Painting The Living Room

The internet has been having a ball over the “landlord’s special” – a running not-joke because it’s absolutely true, it’s an ongoing laugh at the shoddy work that landlords do between tenants, mostly dealing with how they paint over everything rather than properly removing fixtures and trim or even just taping things off.

I think landlords got this idea from RV manufacturers and remodelers. If you ever want to lose confidence in the safety of the general public, look behind the walls and under the paint of a house or an RV that has been “remodeled”. Or, hell, look inside a brand new RV! Remodeling pretty much anything is just spending a whole bunch of days going “but why would you DO that?!?!” all day long.

I knew, when I bought The Transit, that it was going to need a lot of work. This is not my first rodeo, and the previous owners were up front about the circumstances. This RV had just started being remodeled when it was sold to the previous owners, who had owned it for only a few weeks before they needed to sell because of a family emergency. It had clearly been painted white in a hurry to sell while various sections were half-finished.

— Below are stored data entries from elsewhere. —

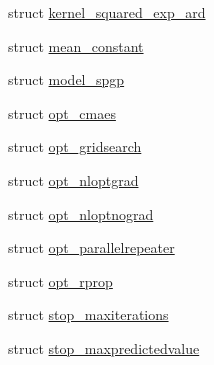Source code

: \begin{DoxyCompactItemize}
\item 
struct \hyperlink{structlimbo_1_1defaults_1_1kernel__squared__exp__ard}{kernel\+\_\+squared\+\_\+exp\+\_\+ard}
\item 
struct \hyperlink{structlimbo_1_1defaults_1_1mean__constant}{mean\+\_\+constant}
\item 
struct \hyperlink{structlimbo_1_1defaults_1_1model__spgp}{model\+\_\+spgp}
\item 
struct \hyperlink{structlimbo_1_1defaults_1_1opt__cmaes}{opt\+\_\+cmaes}
\item 
struct \hyperlink{structlimbo_1_1defaults_1_1opt__gridsearch}{opt\+\_\+gridsearch}
\item 
struct \hyperlink{structlimbo_1_1defaults_1_1opt__nloptgrad}{opt\+\_\+nloptgrad}
\item 
struct \hyperlink{structlimbo_1_1defaults_1_1opt__nloptnograd}{opt\+\_\+nloptnograd}
\item 
struct \hyperlink{structlimbo_1_1defaults_1_1opt__parallelrepeater}{opt\+\_\+parallelrepeater}
\item 
struct \hyperlink{structlimbo_1_1defaults_1_1opt__rprop}{opt\+\_\+rprop}
\item 
struct \hyperlink{structlimbo_1_1defaults_1_1stop__maxiterations}{stop\+\_\+maxiterations}
\item 
struct \hyperlink{structlimbo_1_1defaults_1_1stop__maxpredictedvalue}{stop\+\_\+maxpredictedvalue}
\end{DoxyCompactItemize}
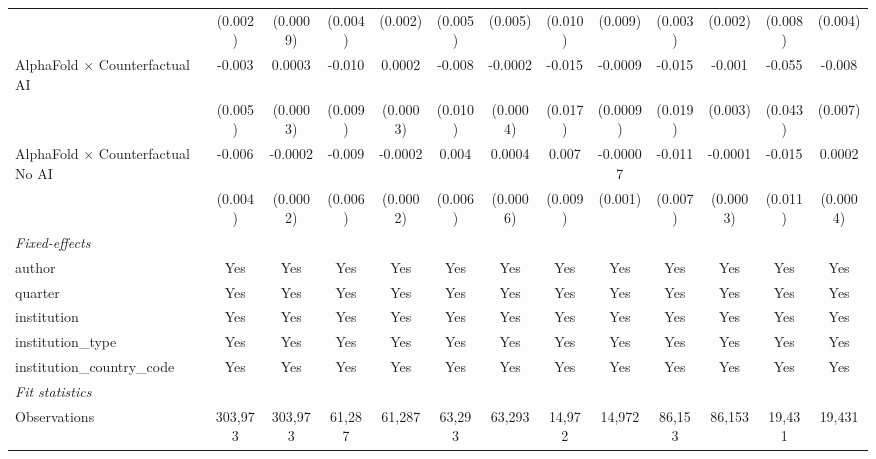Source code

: \begin{tabular}{lcccccccccccc}
                                            & (0.002)       & (0.0009)       & (0.004) & (0.002)       & (0.005) & (0.005)  & (0.010) & (0.009)     & (0.003)      & (0.002)       & (0.008) & (0.004)\\   
   AlphaFold $\times$ Counterfactual AI     & -0.003        & 0.0003         & -0.010  & 0.0002        & -0.008  & -0.0002  & -0.015  & -0.0009     & -0.015       & -0.001        & -0.055  & -0.008\\   
                                            & (0.005)       & (0.0003)       & (0.009) & (0.0003)      & (0.010) & (0.0004) & (0.017) & (0.0009)    & (0.019)      & (0.003)       & (0.043) & (0.007)\\   
   AlphaFold $\times$ Counterfactual No AI  & -0.006        & -0.0002        & -0.009  & -0.0002       & 0.004   & 0.0004   & 0.007   & -0.00007    & -0.011       & -0.0001       & -0.015  & 0.0002\\   
                                            & (0.004)       & (0.0002)       & (0.006) & (0.0002)      & (0.006) & (0.0006) & (0.009) & (0.001)     & (0.007)      & (0.0003)      & (0.011) & (0.0004)\\   
   \midrule
   \emph{Fixed-effects}\\
   author                                   & Yes           & Yes            & Yes     & Yes           & Yes     & Yes      & Yes     & Yes         & Yes          & Yes           & Yes     & Yes\\  
   quarter                                  & Yes           & Yes            & Yes     & Yes           & Yes     & Yes      & Yes     & Yes         & Yes          & Yes           & Yes     & Yes\\  
   institution                              & Yes           & Yes            & Yes     & Yes           & Yes     & Yes      & Yes     & Yes         & Yes          & Yes           & Yes     & Yes\\  
   institution\_type                        & Yes           & Yes            & Yes     & Yes           & Yes     & Yes      & Yes     & Yes         & Yes          & Yes           & Yes     & Yes\\  
   institution\_country\_code               & Yes           & Yes            & Yes     & Yes           & Yes     & Yes      & Yes     & Yes         & Yes          & Yes           & Yes     & Yes\\  
   \midrule
   \emph{Fit statistics}\\
   Observations                             & 303,973       & 303,973        & 61,287  & 61,287        & 63,293  & 63,293   & 14,972  & 14,972      & 86,153       & 86,153        & 19,431  & 19,431\\  

\end{tabular}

I could have just painted over the sloppy white paint, but I really wanted this to look nice so I chose to paint properly. So I removed all the fixtures and stripped the old paint before applying my paint.

I had stripped paint before, on my old school bus. That was a professionally applied external vehicle paint that I had to use a special stripper meant to take the paint off airplanes. That was somehow still easier than getting rid of the paint in The Transit. I should have taken more pictures of the stripping process, but we spent so many hours painting goop, then scraping, then painting more goop, then scraping, that I only got a couple of photos, mainly because something else was going on and the stripped cabinets happen to be in frame.

Such as…

Cookie enjoyed exploring the newly emptied and stripped cabinets. The newspaper and plastic is in place because I had intended on using an air sprayer to paint, hoping for a more professional finish. But I never got the sprayer to work properly and I ran out of patience so I painted everything with foam rollers to avoid brush strokes.

Here is the slide-out arch with some of the paint chips to help me pick a paint color:

My color scheme for The Void, my current RV that I’m still living in, was a monochrome ombre marble look. Meaning, that I put in black marble floors, the cabinetry was a dark ash grey wood vinyl paneling, the walls were a very light grey, and the ceiling was white, while all the surfaces was white marble with grey marbling. The interior went from dark on the bottom to light on the top.

I thought this was a clever and simple color scheme. In reality, this is how The Void got its name: with the black floors, and all my black clothing and the low wattage of RV lights, anything that got dropped in the RV disappeared, sometimes forever. Franklin bought a whole bunch of fancy tea samples on his first day in town and we still haven’t found them, 3 months later.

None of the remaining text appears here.